On October 12, 2023, the U.S. Food and Drug Administration (FDA) and the Center for Research on Complex Generics (CRCG) hosted a public workshop on "Advances in PBPK Modeling and its Regulatory Utility for Oral Drug Product Development", which highlighted significant strides in physiologically based pharmacokinetic (PBPK) modeling, particularly its application in the regulatory decision-making processes. This manuscript provides a comprehensive overview from the second session of the workshop titled "PBPK Modeling to Evaluate Food Impact on Bioequivalence Supporting ICH M13A", focusing on the critical role of PBPK modeling to evaluate the influence of food on drug bioequivalence (BE). Presentations and panel discussions from this session addressed the application of PBPK modeling for potential biowaiver of certain fed BE studies, thereby enhancing drug development efficiency and reducing costs. Presented case studies highlighted that PBPK modeling can be used to recapitulate formulation-dependent food impact, assist in the selection of biopredictive dissolution method and provide support for justifying the waiver of fed BE studies.
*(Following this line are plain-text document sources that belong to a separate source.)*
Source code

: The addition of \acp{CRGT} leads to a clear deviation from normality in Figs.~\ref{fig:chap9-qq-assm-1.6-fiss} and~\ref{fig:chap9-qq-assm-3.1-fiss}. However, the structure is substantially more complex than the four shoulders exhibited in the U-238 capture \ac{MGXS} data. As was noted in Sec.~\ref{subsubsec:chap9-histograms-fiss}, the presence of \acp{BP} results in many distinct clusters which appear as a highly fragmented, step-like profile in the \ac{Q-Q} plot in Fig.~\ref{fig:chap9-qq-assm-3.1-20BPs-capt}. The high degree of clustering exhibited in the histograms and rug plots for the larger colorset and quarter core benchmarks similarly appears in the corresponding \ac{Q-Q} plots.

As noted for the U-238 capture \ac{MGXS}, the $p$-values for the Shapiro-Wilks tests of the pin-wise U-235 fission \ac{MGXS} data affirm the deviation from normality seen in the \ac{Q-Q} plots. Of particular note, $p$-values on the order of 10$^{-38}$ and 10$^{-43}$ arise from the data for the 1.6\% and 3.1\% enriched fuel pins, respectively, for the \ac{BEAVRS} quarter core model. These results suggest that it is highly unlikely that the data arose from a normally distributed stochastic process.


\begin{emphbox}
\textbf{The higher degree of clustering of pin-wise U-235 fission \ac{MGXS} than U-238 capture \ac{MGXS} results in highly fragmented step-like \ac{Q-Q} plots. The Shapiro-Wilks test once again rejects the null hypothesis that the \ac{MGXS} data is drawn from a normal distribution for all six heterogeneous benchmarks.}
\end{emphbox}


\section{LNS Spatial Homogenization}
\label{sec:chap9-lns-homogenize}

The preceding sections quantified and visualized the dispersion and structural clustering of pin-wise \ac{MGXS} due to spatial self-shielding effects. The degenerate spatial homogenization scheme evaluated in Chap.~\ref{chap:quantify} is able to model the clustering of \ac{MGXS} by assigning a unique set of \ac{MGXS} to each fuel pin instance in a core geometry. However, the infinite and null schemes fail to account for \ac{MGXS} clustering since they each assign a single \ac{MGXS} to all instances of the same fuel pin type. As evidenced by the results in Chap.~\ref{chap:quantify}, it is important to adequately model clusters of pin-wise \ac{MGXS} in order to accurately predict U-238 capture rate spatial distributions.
The discussions also explored advanced methodologies for simulating the gastrointestinal environment more accurately and the operational insights from companies integrating PBPK modeling into their drug development program. Challenges such as the need for robust model validation and the integration of biopredictive dissolution testing results into the PBPK model were emphasized. Overall, the workshop session underscored the burgeoning confidence in PBPK modeling as a tool to refine regulatory pathways and optimize drug product evaluations, support future advancements in the field and harmonization across different regulatory agencies.